Some vendors addressed this by creating pools of mixed disk types and introducing tiering technology. Others modified the way that data flows through their storage systems. However, data optimisation techniques such as automated tiering bring their own challenges since the data movement between tiers is often post-process. While analysis of data activity is performed in real-time to identify the hot and cold blocks, the actual data movement to the relevant tier of disk was scheduled at a quiet time of day (typically overnight). Not only did this introduce additional disk activity for moving the data blocks between the disks (which could interfere with backup activity), but ironically, it was unable to deliver performance when the applications needed it.
The Modern Era
Today, my job is much easier. Whereas sizing a storage solution used to be a time consuming process that required a clear understanding of the applications that would reside on it, today it’s much simpler. In fact, I typically need to ask just four main questions:
- How much performance do you need?
The response doesn’t even have to be exact. No more clarifying if they need 5000 IOPs or 7000 IOPS, as that could fundamentally change the solution. Nimble simply provides a maximum performance figure per device, starting at 15,000 IOPs.

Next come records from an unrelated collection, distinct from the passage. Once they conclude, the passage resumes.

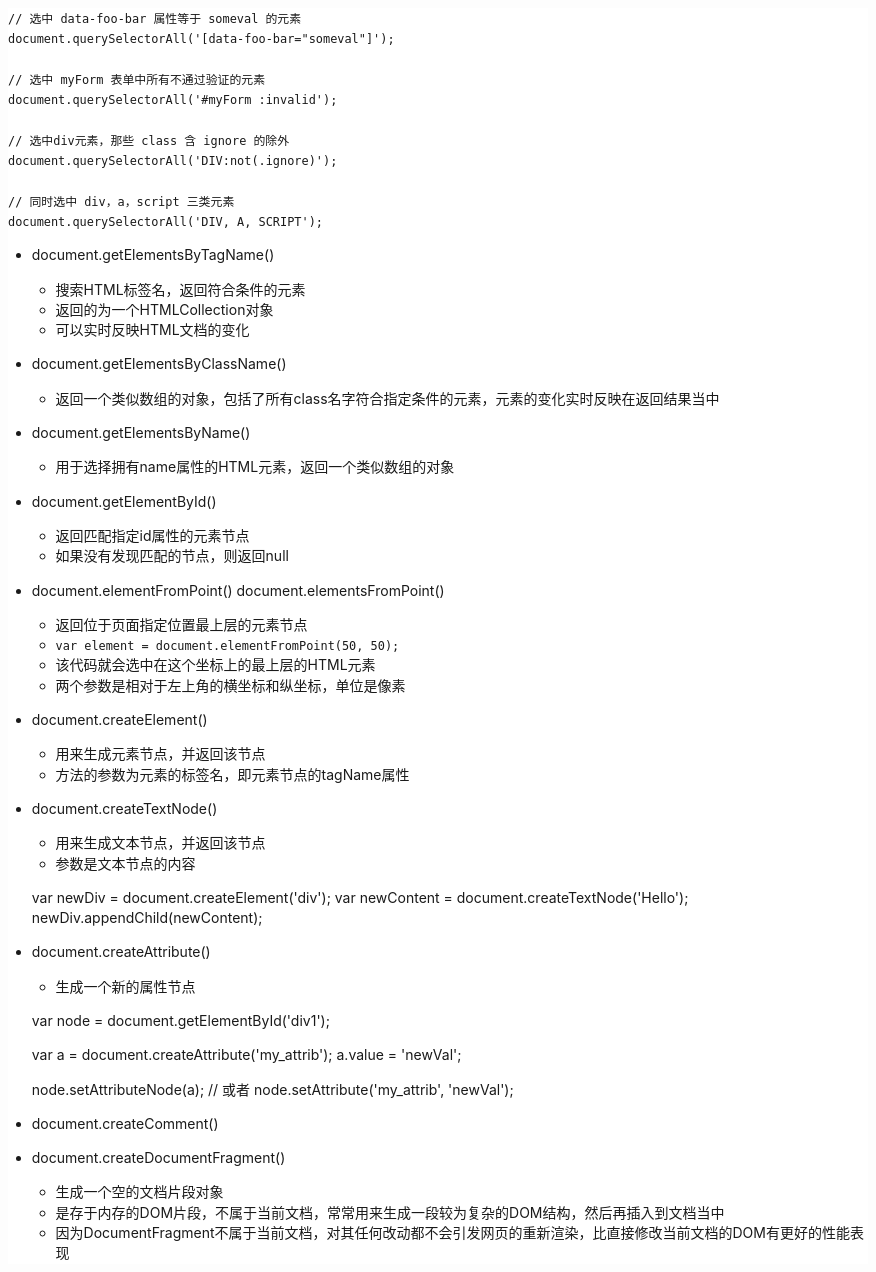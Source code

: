     // 选中 data-foo-bar 属性等于 someval 的元素
    document.querySelectorAll('[data-foo-bar="someval"]');
    
    // 选中 myForm 表单中所有不通过验证的元素
    document.querySelectorAll('#myForm :invalid');
    
    // 选中div元素，那些 class 含 ignore 的除外
    document.querySelectorAll('DIV:not(.ignore)');
    
    // 同时选中 div，a，script 三类元素
    document.querySelectorAll('DIV, A, SCRIPT');

+ document.getElementsByTagName()
    + 搜索HTML标签名，返回符合条件的元素
    + 返回的为一个HTMLCollection对象
    + 可以实时反映HTML文档的变化
+ document.getElementsByClassName()
    + 返回一个类似数组的对象，包括了所有class名字符合指定条件的元素，元素的变化实时反映在返回结果当中
+ document.getElementsByName()
    + 用于选择拥有name属性的HTML元素，返回一个类似数组的对象
+ document.getElementById()
    + 返回匹配指定id属性的元素节点
    + 如果没有发现匹配的节点，则返回null
+ document.elementFromPoint()  document.elementsFromPoint()
    + 返回位于页面指定位置最上层的元素节点 
    + `var element = document.elementFromPoint(50, 50);`
    + 该代码就会选中在这个坐标上的最上层的HTML元素
    + 两个参数是相对于左上角的横坐标和纵坐标，单位是像素
+ document.createElement()
    + 用来生成元素节点，并返回该节点
    + 方法的参数为元素的标签名，即元素节点的tagName属性
+ document.createTextNode()
    + 用来生成文本节点，并返回该节点
    + 参数是文本节点的内容


    var newDiv = document.createElement('div');
    var newContent = document.createTextNode('Hello');
    newDiv.appendChild(newContent);

+ document.createAttribute() 
    + 生成一个新的属性节点


    var node = document.getElementById('div1');
    
    var a = document.createAttribute('my_attrib');
    a.value = 'newVal';
    
    node.setAttributeNode(a);
    // 或者
    node.setAttribute('my_attrib', 'newVal');

+ document.createComment() 
+ document.createDocumentFragment()
    + 生成一个空的文档片段对象 
    + 是存于内存的DOM片段，不属于当前文档，常常用来生成一段较为复杂的DOM结构，然后再插入到文档当中
    + 因为DocumentFragment不属于当前文档，对其任何改动都不会引发网页的重新渲染，比直接修改当前文档的DOM有更好的性能表现
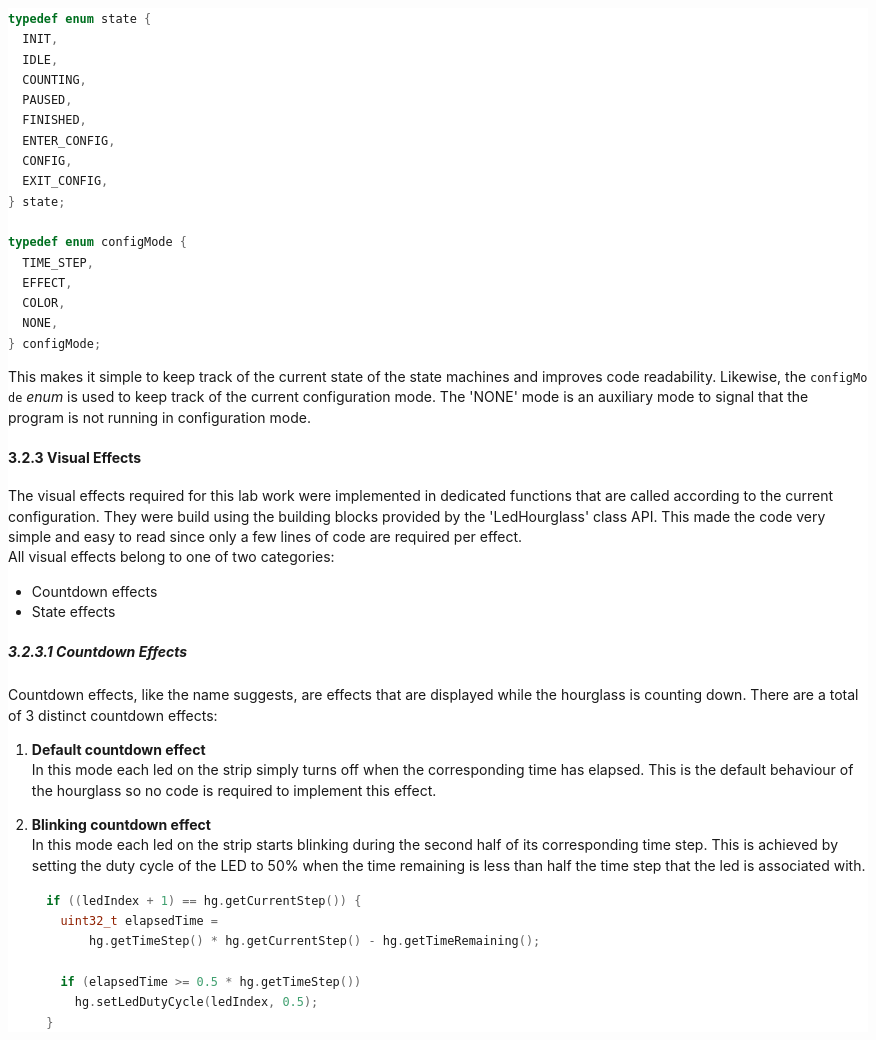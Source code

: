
 ```c++
typedef enum state {
  INIT,
  IDLE,
  COUNTING,
  PAUSED,
  FINISHED,
  ENTER_CONFIG,
  CONFIG,
  EXIT_CONFIG,
} state;

typedef enum configMode {
  TIME_STEP,
  EFFECT,
  COLOR,
  NONE,
} configMode;
```

This makes it simple to keep track of the current state of the state machines
and improves code readability. Likewise, the `configMode` _enum_ is used to keep
track of the current configuration mode. The 'NONE' mode is an auxiliary mode
to signal that the program is not running in configuration mode.

#### 3.2.3 Visual Effects

The visual effects required for this lab work were implemented in dedicated
functions that are called according to the current configuration. They were
build using the building blocks provided by the 'LedHourglass' class API. This
made the code very simple and easy to read since only a few lines of code are
required per effect.\
All visual effects belong to one of two categories:

- Countdown effects
- State effects

##### 3.2.3.1 Countdown Effects

Countdown effects, like the name suggests, are effects that are displayed while
the hourglass is counting down. There are a total of 3 distinct countdown effects:

1. **Default countdown effect** \
   In this mode each led on the strip simply turns off when the corresponding
   time has elapsed. This is the default behaviour of the hourglass so no
   code is required to implement this effect.

2. **Blinking countdown effect** \
   In this mode each led on the strip starts blinking during the second half
   of its corresponding time step. This is achieved by setting the duty cycle
   of the LED to 50% when the time remaining is less than half the time step
   that the led is associated with.

   ```c++
     if ((ledIndex + 1) == hg.getCurrentStep()) {
       uint32_t elapsedTime =
           hg.getTimeStep() * hg.getCurrentStep() - hg.getTimeRemaining();

       if (elapsedTime >= 0.5 * hg.getTimeStep())
         hg.setLedDutyCycle(ledIndex, 0.5);
     }
   ```
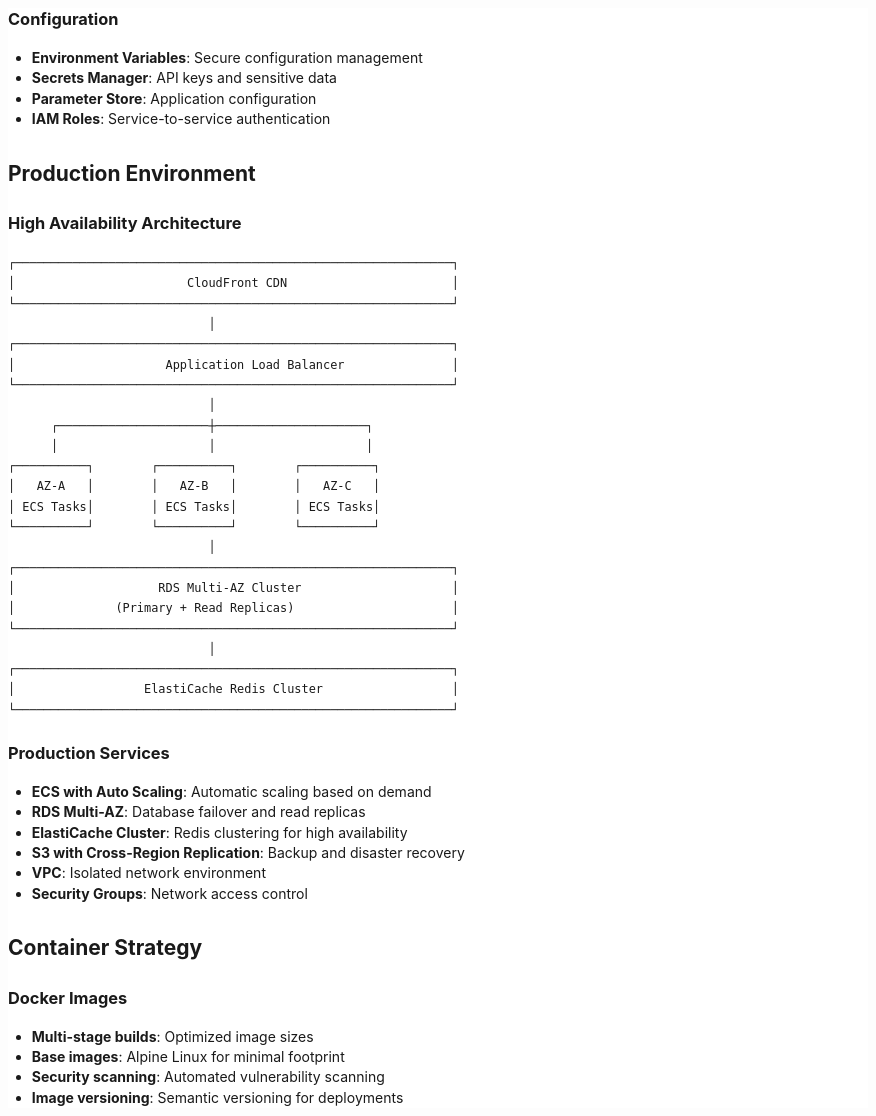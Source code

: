 ### Configuration
- **Environment Variables**: Secure configuration management
- **Secrets Manager**: API keys and sensitive data
- **Parameter Store**: Application configuration
- **IAM Roles**: Service-to-service authentication

## Production Environment

### High Availability Architecture
```
┌─────────────────────────────────────────────────────────────┐
│                        CloudFront CDN                       │
└─────────────────────────────────────────────────────────────┘
                            │
┌─────────────────────────────────────────────────────────────┐
│                     Application Load Balancer               │
└─────────────────────────────────────────────────────────────┘
                            │
      ┌─────────────────────┼─────────────────────┐
      │                     │                     │
┌──────────┐        ┌──────────┐        ┌──────────┐
│   AZ-A   │        │   AZ-B   │        │   AZ-C   │
│ ECS Tasks│        │ ECS Tasks│        │ ECS Tasks│
└──────────┘        └──────────┘        └──────────┘
                            │
┌─────────────────────────────────────────────────────────────┐
│                    RDS Multi-AZ Cluster                     │
│              (Primary + Read Replicas)                      │
└─────────────────────────────────────────────────────────────┘
                            │
┌─────────────────────────────────────────────────────────────┐
│                  ElastiCache Redis Cluster                  │
└─────────────────────────────────────────────────────────────┘
```

### Production Services
- **ECS with Auto Scaling**: Automatic scaling based on demand
- **RDS Multi-AZ**: Database failover and read replicas
- **ElastiCache Cluster**: Redis clustering for high availability
- **S3 with Cross-Region Replication**: Backup and disaster recovery
- **VPC**: Isolated network environment
- **Security Groups**: Network access control

## Container Strategy

### Docker Images
- **Multi-stage builds**: Optimized image sizes
- **Base images**: Alpine Linux for minimal footprint
- **Security scanning**: Automated vulnerability scanning
- **Image versioning**: Semantic versioning for deployments
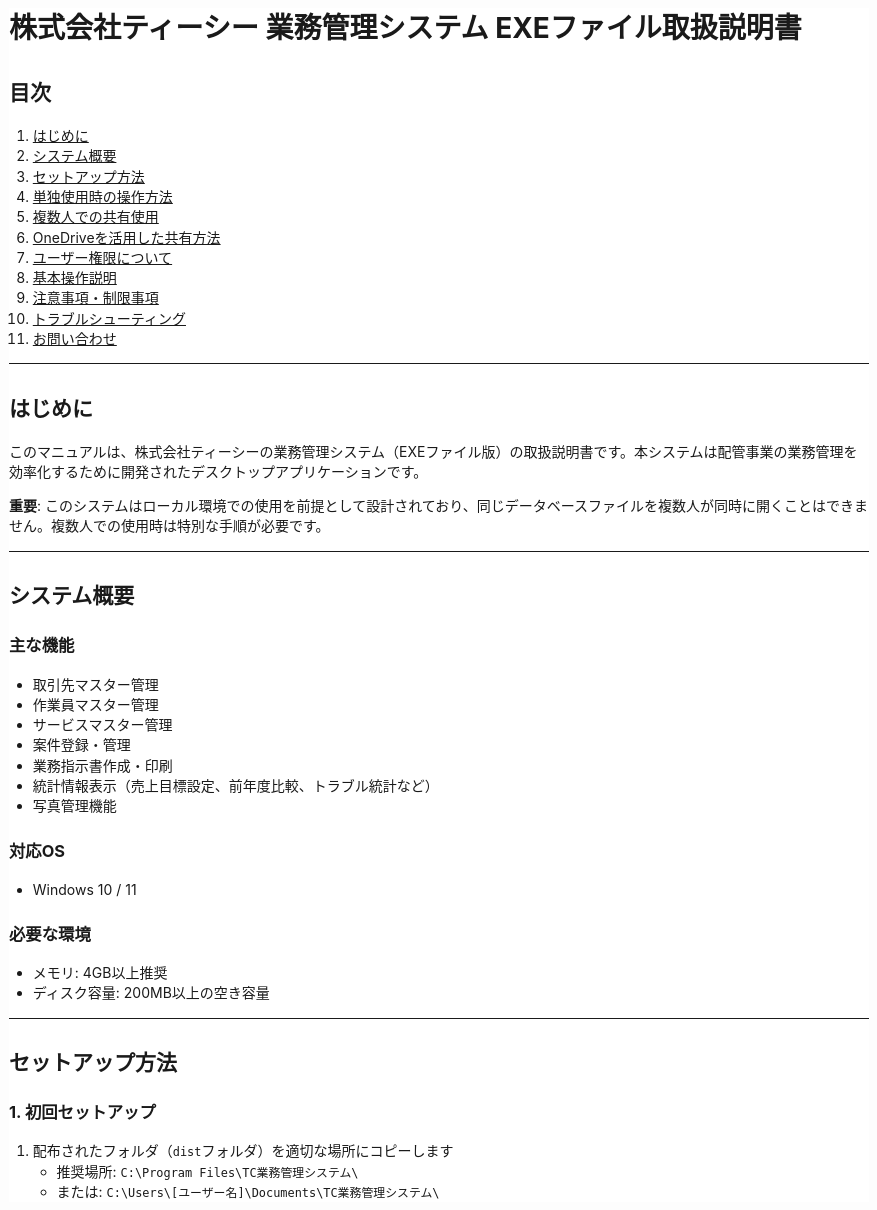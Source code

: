 # 株式会社ティーシー 業務管理システム EXEファイル取扱説明書

## 目次
1. [はじめに](#はじめに)
2. [システム概要](#システム概要)
3. [セットアップ方法](#セットアップ方法)
4. [単独使用時の操作方法](#単独使用時の操作方法)
5. [複数人での共有使用](#複数人での共有使用)
6. [OneDriveを活用した共有方法](#oneDriveを活用した共有方法)
7. [ユーザー権限について](#ユーザー権限について)
8. [基本操作説明](#基本操作説明)
9. [注意事項・制限事項](#注意事項制限事項)
10. [トラブルシューティング](#トラブルシューティング)
11. [お問い合わせ](#お問い合わせ)

---

## はじめに

このマニュアルは、株式会社ティーシーの業務管理システム（EXEファイル版）の取扱説明書です。本システムは配管事業の業務管理を効率化するために開発されたデスクトップアプリケーションです。

**重要**: このシステムはローカル環境での使用を前提として設計されており、同じデータベースファイルを複数人が同時に開くことはできません。複数人での使用時は特別な手順が必要です。

---

## システム概要

### 主な機能
- 取引先マスター管理
- 作業員マスター管理
- サービスマスター管理
- 案件登録・管理
- 業務指示書作成・印刷
- 統計情報表示（売上目標設定、前年度比較、トラブル統計など）
- 写真管理機能

### 対応OS
- Windows 10 / 11

### 必要な環境
- メモリ: 4GB以上推奨
- ディスク容量: 200MB以上の空き容量

---

## セットアップ方法

### 1. 初回セットアップ
1. 配布されたフォルダ（`dist`フォルダ）を適切な場所にコピーします
   - 推奨場所: `C:\Program Files\TC業務管理システム\`
   - または: `C:\Users\[ユーザー名]\Documents\TC業務管理システム\`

- How much capacity do you need?
Depending on how much capacity is needed, I configure the Nimble with the relevant disks to provide a single pool of capacity. There is no need to think about RAID set sizes, disk assignment, pool sizes, and so on.
- What connectivity do you require?
Is it Fibre Channel or iSCSI? If its iSCSI, do you want 1gb or 10gb Ethernet?
- What is the latency of your current applications?
Are there any applications that can benefit from lower latency? In some cases, this can return huge benefits to a business.
The storage industry sometimes fixates on how many IOPS a platform can deliver, however often reducing the latency from 40ms to 1ms will not just speed up batch processing or queries, but create a much more compelling experience for their end customers.
Without all the time spent on storage sizing, I’m free to work with customers on their overall infrastructure strategy, including virtualisation, backup, disaster recovery, and application optimisation. The Nimble solution doesn’t just make my life easier, it also simplifies operations for the end customer, giving them full visibility into the array’s performance.